– Потом ты вдруг бережно закрыл книгу, положил ее на стол и сказал что-то в том смысле, что пора прекратить эту гнусность. Твоя шайка заспорила, но в конце концов отчалила, а ты – это меня поразило – задержался, чтобы помочь мне прибраться после погрома. Помнишь? Я сперва хотел вытолкать тебя вслед за остальными, но, когда ты покорился как ягненок, вдруг передумал. Ну и намучились мы, таская порванные книги и поломанную мебель со двора на верхний этаж.
– Верно! А когда закончили, ты предложил мне какао! Какао, боже мой! Мне, гордившемуся своим происхождением! Но у меня хватило ума согласиться, потому что к тому времени я полностью проснулся. Отменный был какао, кстати говоря. И мы проговорили до утра, пока ты не стал клевать носом. Потом я взял у тебя почитать Бейтсона и ушел с ним к себе. К завтраку я почти дочитал книгу. Тот первый разговор открыл мне глаза. Помнишь, как мы перескакивали от наследственности к социализму, потом к религии, к астрономии – словно мартышки прыгали с ветки на ветку. Мартышки Вселенной!

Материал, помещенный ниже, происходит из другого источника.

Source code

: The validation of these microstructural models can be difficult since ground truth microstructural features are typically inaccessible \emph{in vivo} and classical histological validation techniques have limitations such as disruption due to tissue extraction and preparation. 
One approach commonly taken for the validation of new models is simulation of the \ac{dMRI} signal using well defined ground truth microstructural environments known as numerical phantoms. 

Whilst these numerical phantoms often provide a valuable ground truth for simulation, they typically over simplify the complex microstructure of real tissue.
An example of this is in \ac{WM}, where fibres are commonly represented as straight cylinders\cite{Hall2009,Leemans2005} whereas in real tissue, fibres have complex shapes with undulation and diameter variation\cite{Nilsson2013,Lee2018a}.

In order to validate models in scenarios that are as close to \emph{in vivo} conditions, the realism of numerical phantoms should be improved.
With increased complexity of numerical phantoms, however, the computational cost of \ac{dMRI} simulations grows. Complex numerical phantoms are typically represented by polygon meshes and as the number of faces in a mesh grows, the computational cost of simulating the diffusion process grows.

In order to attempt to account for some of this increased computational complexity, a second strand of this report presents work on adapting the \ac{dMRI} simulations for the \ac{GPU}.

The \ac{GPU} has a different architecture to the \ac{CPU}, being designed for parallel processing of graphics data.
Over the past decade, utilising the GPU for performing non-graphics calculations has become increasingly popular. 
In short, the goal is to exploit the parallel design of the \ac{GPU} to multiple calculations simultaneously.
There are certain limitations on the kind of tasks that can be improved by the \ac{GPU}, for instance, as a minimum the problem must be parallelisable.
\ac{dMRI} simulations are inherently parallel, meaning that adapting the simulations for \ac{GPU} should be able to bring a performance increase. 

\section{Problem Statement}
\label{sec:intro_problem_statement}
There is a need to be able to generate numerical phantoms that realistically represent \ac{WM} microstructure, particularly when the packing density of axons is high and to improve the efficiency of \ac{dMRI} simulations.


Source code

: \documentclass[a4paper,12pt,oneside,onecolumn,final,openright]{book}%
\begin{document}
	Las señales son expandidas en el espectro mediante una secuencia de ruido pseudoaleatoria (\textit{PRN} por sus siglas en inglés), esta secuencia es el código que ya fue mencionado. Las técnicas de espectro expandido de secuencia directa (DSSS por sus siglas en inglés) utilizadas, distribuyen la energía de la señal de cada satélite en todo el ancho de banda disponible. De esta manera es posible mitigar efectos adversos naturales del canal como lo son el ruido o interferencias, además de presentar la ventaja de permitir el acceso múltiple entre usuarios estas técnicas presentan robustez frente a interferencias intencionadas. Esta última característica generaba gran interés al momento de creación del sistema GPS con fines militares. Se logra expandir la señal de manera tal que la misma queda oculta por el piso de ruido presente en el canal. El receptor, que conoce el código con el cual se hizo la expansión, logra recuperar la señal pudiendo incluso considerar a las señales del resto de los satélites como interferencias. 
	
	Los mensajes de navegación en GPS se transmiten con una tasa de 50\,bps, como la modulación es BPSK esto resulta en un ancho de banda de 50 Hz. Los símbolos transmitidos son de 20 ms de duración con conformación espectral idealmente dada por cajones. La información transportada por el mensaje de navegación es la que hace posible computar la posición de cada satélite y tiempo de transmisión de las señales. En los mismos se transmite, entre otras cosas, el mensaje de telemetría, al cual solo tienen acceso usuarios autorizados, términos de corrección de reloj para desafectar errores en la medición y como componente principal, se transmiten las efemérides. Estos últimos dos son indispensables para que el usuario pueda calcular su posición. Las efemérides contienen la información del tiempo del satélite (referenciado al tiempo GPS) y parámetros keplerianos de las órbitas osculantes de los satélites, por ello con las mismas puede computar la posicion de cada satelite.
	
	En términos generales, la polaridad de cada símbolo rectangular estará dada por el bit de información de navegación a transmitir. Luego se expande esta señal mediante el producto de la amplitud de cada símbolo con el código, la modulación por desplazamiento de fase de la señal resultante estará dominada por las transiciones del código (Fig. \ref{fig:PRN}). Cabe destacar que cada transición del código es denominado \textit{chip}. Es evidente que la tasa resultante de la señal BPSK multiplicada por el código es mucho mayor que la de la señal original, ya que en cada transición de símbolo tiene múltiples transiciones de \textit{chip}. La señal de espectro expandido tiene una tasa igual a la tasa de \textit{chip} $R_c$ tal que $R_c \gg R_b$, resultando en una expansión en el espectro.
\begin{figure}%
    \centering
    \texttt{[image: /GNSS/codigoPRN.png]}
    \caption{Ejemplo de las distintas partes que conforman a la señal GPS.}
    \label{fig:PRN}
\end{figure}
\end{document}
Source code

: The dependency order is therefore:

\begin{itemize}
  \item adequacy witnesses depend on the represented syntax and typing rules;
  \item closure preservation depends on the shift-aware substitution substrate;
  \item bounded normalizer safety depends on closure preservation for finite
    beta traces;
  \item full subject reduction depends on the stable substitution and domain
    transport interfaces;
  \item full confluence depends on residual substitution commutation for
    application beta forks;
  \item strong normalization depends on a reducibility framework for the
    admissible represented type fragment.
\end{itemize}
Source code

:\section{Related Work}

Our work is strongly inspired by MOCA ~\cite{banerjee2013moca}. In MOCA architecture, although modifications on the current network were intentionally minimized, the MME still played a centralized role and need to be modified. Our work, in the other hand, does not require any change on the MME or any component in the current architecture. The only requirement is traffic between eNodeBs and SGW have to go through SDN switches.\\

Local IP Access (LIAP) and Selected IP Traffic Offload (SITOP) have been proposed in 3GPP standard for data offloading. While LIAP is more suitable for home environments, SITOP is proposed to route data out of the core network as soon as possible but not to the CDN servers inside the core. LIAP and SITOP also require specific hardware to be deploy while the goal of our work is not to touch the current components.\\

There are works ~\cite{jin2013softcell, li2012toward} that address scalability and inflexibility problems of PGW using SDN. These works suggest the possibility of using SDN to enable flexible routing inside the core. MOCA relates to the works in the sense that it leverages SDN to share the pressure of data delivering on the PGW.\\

Ты знал больше меня, а я представлял собой чистый лист.
– Зато чертовски хорошо соображал, – вставил я, – и напугал меня интеллектом.
3. Начало нашей дружбы. С 1908 по 1912
На этом месте я должен прервать пересказ разговора с Виктором в день сорвавшейся женитьбы, чтобы своими словами описать наши с ним отношения в Оксфорде.
Остаток семестра я часто с ним виделся. Мы устраивали вылазки на холмы Канмора, катались на плоскодонках по Черу. Мы допоздна засиживались у него или у меня в комнате, обсуждая все, что есть под солнцем, и многое другое.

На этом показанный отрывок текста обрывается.